CA3D: Convolutional-Attentional 3D Nets for Efficient Video Activity Recognition on the Edge
Gabriele Lagani, Fabrizio Falchi, Claudio Gennaro, Giuseppe Amato
TL;DR
The paper addresses the challenge of accurate video activity recognition on edge devices with privacy constraints by proposing CA3D, a hybrid Convolutional-Attentional 3D network built from CAST blocks that blend spatial convolutions with a linear-complexity temporal attention. A novel quantization mechanism maps pre-parameters to weights to enable training and inference entirely in 16-bit precision, reducing memory and compute without relying on extensive pretraining. Experimental results on UCF101, HMDB51, and Kinetics400 show competitive accuracy under no external pretraining and with favorable compute footprints, including edge-friendly performance.

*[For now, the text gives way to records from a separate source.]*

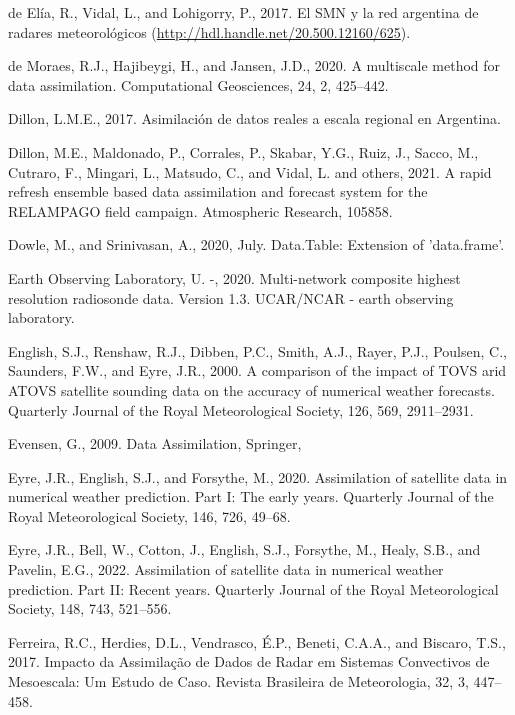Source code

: \documentclass[12pt,oneside,a4paper]{reedthesis}
\begin{document}
\leavevmode\hypertarget{ref-deelia2017}{}%
de Elía, R., Vidal, L., and Lohigorry, P., 2017. El SMN y la red argentina de radares meteorológicos (\url{http://hdl.handle.net/20.500.12160/625}).

\leavevmode\hypertarget{ref-demoraes2020}{}%
de Moraes, R.J., Hajibeygi, H., and Jansen, J.D., 2020. A multiscale method for data assimilation. Computational Geosciences, 24, 2, 425--442.

\leavevmode\hypertarget{ref-dillon2017}{}%
Dillon, L.M.E., 2017. Asimilación de datos reales a escala regional en Argentina.

\leavevmode\hypertarget{ref-dillon2021}{}%
Dillon, M.E., Maldonado, P., Corrales, P., Skabar, Y.G., Ruiz, J., Sacco, M., Cutraro, F., Mingari, L., Matsudo, C., and Vidal, L. and others, 2021. A rapid refresh ensemble based data assimilation and forecast system for the RELAMPAGO field campaign. Atmospheric Research, 105858.

\leavevmode\hypertarget{ref-dowle2020}{}%
Dowle, M., and Srinivasan, A., 2020, July. Data.Table: Extension of 'data.frame'.

\leavevmode\hypertarget{ref-sondeos}{}%
Earth Observing Laboratory, U. -, 2020. Multi-network composite highest resolution radiosonde data. Version 1.3. UCAR/NCAR - earth observing laboratory.

\leavevmode\hypertarget{ref-english2000}{}%
English, S.J., Renshaw, R.J., Dibben, P.C., Smith, A.J., Rayer, P.J., Poulsen, C., Saunders, F.W., and Eyre, J.R., 2000. A comparison of the impact of TOVS arid ATOVS satellite sounding data on the accuracy of numerical weather forecasts. Quarterly Journal of the Royal Meteorological Society, 126, 569, 2911--2931.

\leavevmode\hypertarget{ref-evensen2009}{}%
Evensen, G., 2009. Data Assimilation, Springer,

\leavevmode\hypertarget{ref-eyre2020}{}%
Eyre, J.R., English, S.J., and Forsythe, M., 2020. Assimilation of satellite data in numerical weather prediction. Part I: The early years. Quarterly Journal of the Royal Meteorological Society, 146, 726, 49--68.

\leavevmode\hypertarget{ref-eyre2022}{}%
Eyre, J.R., Bell, W., Cotton, J., English, S.J., Forsythe, M., Healy, S.B., and Pavelin, E.G., 2022. Assimilation of satellite data in numerical weather prediction. Part II: Recent years. Quarterly Journal of the Royal Meteorological Society, 148, 743, 521--556.

\leavevmode\hypertarget{ref-ferreira2017}{}%
Ferreira, R.C., Herdies, D.L., Vendrasco, É.P., Beneti, C.A.A., and Biscaro, T.S., 2017. Impacto da Assimilação de Dados de Radar em Sistemas Convectivos de Mesoescala: Um Estudo de Caso. Revista Brasileira de Meteorologia, 32, 3, 447--458.
\end{document}
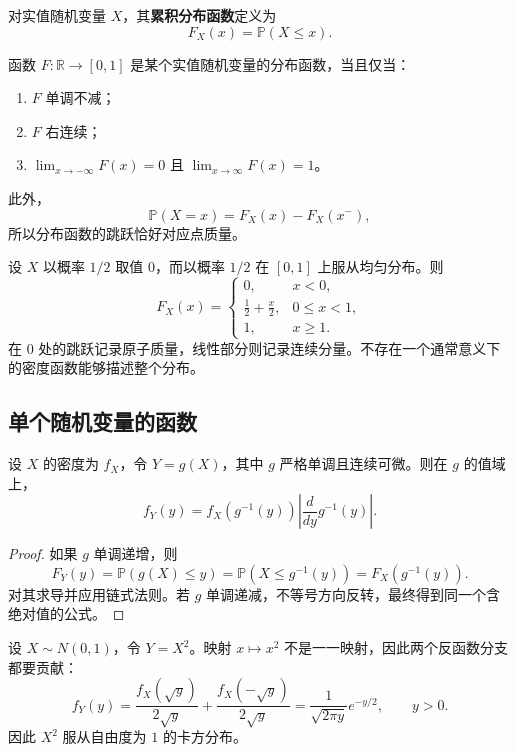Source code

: \begin{definition}[累积分布函数]
对实值随机变量 $X$，其\textbf{累积分布函数}定义为
\[
    F_X(x)=\mathbb{P}(X\leq x).
\]
\end{definition}

\begin{theorem}[分布函数的刻画]
函数 $F:\mathbb{R}\to[0,1]$ 是某个实值随机变量的分布函数，当且仅当：
\begin{enumerate}
    \item $F$ 单调不减；
    \item $F$ 右连续；
    \item $\lim_{x\to-\infty}F(x)=0$ 且 $\lim_{x\to\infty}F(x)=1$。
\end{enumerate}
此外，
\[
    \mathbb{P}(X=x)=F_X(x)-F_X(x^-),
\]
所以分布函数的跳跃恰好对应点质量。
\end{theorem}

\begin{example}[混合分布]
设 $X$ 以概率 $1/2$ 取值 $0$，而以概率 $1/2$ 在 $[0,1]$ 上服从均匀分布。则
\[
F_X(x)=
\begin{cases}
0,&x<0,\\
\frac12+\frac{x}{2},&0\leq x<1,\\
1,&x\geq1.
\end{cases}
\]
在 $0$ 处的跳跃记录原子质量，线性部分则记录连续分量。不存在一个通常意义下的密度函数能够描述整个分布。
\end{example}

\subsection{单个随机变量的函数}

\begin{theorem}[单调变量变换]
设 $X$ 的密度为 $f_X$，令 $Y=g(X)$，其中 $g$ 严格单调且连续可微。则在 $g$ 的值域上，
\[
    f_Y(y)=f_X(g^{-1}(y))
    \left|\frac{d}{dy}g^{-1}(y)\right|.
\]
\end{theorem}

\begin{proof}
如果 $g$ 单调递增，则
\[
    F_Y(y)=\mathbb{P}(g(X)\leq y)
    =\mathbb{P}(X\leq g^{-1}(y))
    =F_X(g^{-1}(y)).
\]
对其求导并应用链式法则。若 $g$ 单调递减，不等号方向反转，最终得到同一个含绝对值的公式。
\end{proof}

\begin{example}[标准正态随机变量的平方]
设 $X\sim N(0,1)$，令 $Y=X^2$。映射 $x\mapsto x^2$ 不是一一映射，因此两个反函数分支都要贡献：
\[
    f_Y(y)
    =\frac{f_X(\sqrt y)}{2\sqrt y}
     +\frac{f_X(-\sqrt y)}{2\sqrt y}
    =\frac{1}{\sqrt{2\pi y}}e^{-y/2},
    \qquad y>0.
\]
因此 $X^2$ 服从自由度为 $1$ 的卡方分布。
\end{example}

This work advances practical, privacy-preserving video understanding for real-time edge applications by combining inductive biases of CNNs with efficient attention and a memory-efficient quantization strategy.
Abstract
In this paper, we introduce a deep learning solution for video activity recognition that leverages an innovative combination of convolutional layers with a linear-complexity attention mechanism. Moreover, we introduce a novel quantization mechanism to further improve the efficiency of our model during both training and inference. Our model maintains a reduced computational cost, while preserving robust learning and generalization capabilities. Our approach addresses the issues related to the high computing requirements of current models, with the goal of achieving competitive accuracy on consumer and edge devices, enabling smart home and smart healthcare applications where efficiency and privacy issues are of concern. We experimentally validate our model on different established and publicly available video activity recognition benchmarks, improving accuracy over alternative models at a competitive computing cost.